[Collected data entries]
----------
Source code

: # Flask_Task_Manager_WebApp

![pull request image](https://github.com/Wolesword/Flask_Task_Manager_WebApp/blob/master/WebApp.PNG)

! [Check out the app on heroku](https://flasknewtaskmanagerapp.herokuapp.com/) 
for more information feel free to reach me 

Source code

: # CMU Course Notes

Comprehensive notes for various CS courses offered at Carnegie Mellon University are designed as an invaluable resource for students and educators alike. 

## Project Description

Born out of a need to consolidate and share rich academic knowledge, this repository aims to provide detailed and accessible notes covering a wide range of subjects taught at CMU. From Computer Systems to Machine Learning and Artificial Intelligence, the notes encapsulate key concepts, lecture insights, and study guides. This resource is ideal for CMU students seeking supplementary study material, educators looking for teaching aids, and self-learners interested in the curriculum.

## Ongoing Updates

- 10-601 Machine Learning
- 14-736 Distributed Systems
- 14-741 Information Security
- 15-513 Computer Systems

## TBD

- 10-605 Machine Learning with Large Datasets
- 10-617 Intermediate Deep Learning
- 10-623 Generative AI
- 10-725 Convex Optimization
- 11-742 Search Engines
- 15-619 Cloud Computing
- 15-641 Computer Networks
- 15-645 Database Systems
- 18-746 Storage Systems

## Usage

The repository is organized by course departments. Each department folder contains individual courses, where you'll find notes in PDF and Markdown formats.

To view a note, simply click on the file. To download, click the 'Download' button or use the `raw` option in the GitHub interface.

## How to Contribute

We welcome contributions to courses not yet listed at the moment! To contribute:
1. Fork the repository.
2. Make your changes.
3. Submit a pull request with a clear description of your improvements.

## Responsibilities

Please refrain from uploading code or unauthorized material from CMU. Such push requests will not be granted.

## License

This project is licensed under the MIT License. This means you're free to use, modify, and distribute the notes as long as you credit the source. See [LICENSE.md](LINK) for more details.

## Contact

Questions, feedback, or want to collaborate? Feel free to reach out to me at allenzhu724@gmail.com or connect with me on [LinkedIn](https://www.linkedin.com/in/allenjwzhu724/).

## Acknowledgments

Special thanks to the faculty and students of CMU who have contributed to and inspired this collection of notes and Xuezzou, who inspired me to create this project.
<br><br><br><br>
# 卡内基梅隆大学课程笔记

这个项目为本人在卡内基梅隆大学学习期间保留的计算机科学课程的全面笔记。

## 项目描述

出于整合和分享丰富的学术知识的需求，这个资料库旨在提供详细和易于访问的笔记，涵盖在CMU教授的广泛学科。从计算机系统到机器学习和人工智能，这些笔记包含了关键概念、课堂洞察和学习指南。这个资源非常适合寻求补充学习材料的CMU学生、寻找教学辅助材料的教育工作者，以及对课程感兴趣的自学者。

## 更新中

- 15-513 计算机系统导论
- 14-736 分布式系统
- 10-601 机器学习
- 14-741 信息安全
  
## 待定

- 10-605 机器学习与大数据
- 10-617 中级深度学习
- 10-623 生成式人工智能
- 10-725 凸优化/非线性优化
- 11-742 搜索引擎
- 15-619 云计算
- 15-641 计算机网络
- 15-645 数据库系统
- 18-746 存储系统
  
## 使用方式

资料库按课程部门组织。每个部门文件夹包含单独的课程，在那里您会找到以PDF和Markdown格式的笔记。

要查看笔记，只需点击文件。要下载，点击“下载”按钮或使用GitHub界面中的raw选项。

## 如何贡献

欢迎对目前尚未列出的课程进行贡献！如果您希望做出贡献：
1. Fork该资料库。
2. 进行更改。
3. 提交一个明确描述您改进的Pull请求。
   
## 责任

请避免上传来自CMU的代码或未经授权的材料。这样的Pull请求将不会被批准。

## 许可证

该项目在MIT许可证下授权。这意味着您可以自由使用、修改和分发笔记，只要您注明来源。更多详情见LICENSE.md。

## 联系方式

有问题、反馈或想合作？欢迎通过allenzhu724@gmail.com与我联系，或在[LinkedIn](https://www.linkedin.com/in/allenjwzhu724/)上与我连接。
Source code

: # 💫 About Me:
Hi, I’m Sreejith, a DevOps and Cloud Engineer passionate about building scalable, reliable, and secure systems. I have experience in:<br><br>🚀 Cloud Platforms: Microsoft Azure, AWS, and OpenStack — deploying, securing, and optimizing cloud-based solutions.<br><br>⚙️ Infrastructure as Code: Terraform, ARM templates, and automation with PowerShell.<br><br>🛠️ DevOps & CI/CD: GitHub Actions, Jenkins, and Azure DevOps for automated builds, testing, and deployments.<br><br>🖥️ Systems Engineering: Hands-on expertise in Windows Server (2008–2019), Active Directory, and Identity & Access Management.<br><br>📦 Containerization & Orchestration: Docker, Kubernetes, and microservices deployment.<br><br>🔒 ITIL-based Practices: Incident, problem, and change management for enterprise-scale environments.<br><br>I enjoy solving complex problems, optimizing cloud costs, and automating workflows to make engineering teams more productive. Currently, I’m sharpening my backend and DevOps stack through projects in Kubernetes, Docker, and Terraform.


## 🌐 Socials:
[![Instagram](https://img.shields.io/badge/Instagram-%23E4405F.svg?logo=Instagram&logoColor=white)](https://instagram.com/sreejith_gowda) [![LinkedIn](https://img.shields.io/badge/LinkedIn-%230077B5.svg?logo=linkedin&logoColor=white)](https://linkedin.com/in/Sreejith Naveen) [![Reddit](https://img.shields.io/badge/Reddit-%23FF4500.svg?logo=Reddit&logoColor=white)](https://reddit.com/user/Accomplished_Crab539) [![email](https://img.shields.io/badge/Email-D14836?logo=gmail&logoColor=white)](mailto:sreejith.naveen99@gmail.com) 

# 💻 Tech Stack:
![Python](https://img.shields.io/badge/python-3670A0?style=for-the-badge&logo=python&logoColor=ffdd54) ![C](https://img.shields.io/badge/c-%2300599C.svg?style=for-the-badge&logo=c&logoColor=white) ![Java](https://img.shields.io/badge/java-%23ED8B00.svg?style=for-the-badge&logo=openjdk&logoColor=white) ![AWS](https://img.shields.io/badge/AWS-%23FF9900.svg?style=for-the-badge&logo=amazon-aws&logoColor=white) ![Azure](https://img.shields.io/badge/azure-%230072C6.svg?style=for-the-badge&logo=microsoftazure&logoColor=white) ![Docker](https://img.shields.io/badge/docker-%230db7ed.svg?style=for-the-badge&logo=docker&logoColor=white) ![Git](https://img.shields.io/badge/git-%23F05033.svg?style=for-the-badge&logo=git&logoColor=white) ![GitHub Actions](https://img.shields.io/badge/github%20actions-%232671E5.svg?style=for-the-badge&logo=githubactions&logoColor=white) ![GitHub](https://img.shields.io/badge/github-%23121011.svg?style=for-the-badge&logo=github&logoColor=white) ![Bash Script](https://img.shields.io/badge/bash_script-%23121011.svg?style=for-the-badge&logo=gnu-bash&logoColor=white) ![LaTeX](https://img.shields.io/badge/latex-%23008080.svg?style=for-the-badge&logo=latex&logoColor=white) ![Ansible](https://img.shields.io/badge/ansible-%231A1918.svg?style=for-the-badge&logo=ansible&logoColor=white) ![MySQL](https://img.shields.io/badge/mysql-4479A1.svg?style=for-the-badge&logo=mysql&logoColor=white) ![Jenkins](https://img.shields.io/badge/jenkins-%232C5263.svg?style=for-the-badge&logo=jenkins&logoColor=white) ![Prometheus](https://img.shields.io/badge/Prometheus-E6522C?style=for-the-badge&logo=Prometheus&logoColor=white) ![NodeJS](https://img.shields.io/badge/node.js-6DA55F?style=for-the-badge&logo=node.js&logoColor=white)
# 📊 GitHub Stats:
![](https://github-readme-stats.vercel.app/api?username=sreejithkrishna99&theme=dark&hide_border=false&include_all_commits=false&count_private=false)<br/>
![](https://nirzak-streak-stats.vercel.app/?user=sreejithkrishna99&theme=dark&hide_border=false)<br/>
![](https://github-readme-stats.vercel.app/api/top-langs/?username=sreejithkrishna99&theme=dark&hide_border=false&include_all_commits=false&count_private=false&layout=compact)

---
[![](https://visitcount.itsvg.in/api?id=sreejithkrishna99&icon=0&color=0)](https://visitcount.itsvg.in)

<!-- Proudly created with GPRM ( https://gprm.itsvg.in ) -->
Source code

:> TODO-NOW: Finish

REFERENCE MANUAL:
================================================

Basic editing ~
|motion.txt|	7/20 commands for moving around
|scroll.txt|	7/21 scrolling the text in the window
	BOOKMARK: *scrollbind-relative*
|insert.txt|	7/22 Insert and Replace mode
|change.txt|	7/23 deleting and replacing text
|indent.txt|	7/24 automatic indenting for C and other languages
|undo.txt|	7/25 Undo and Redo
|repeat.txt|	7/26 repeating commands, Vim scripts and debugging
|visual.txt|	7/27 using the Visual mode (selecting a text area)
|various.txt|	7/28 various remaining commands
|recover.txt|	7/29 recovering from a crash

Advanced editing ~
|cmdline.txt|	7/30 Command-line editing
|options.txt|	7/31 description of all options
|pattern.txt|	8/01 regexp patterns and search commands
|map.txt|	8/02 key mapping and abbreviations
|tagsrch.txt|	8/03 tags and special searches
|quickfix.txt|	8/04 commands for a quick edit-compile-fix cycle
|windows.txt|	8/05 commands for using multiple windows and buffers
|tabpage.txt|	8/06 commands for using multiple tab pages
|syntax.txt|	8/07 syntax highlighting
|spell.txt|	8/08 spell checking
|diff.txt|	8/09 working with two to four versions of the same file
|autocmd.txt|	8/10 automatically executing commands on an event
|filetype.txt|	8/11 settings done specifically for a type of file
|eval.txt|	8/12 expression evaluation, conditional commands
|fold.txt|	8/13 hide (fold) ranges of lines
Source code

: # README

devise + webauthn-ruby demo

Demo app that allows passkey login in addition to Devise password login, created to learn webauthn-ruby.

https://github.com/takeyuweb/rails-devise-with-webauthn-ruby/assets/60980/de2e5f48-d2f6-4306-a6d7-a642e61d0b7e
----------
- Your assignment -
Only these lines should appear in the reply: the one containing "Demo app that", the last line of the data, and all lines between them, each copied exactly.

- Exercise solution -
Demo app that allows passkey login in addition to Devise password login, created to learn webauthn-ruby.

https://github.com/takeyuweb/rails-devise-with-webauthn-ruby/assets/60980/de2e5f48-d2f6-4306-a6d7-a642e61d0b7e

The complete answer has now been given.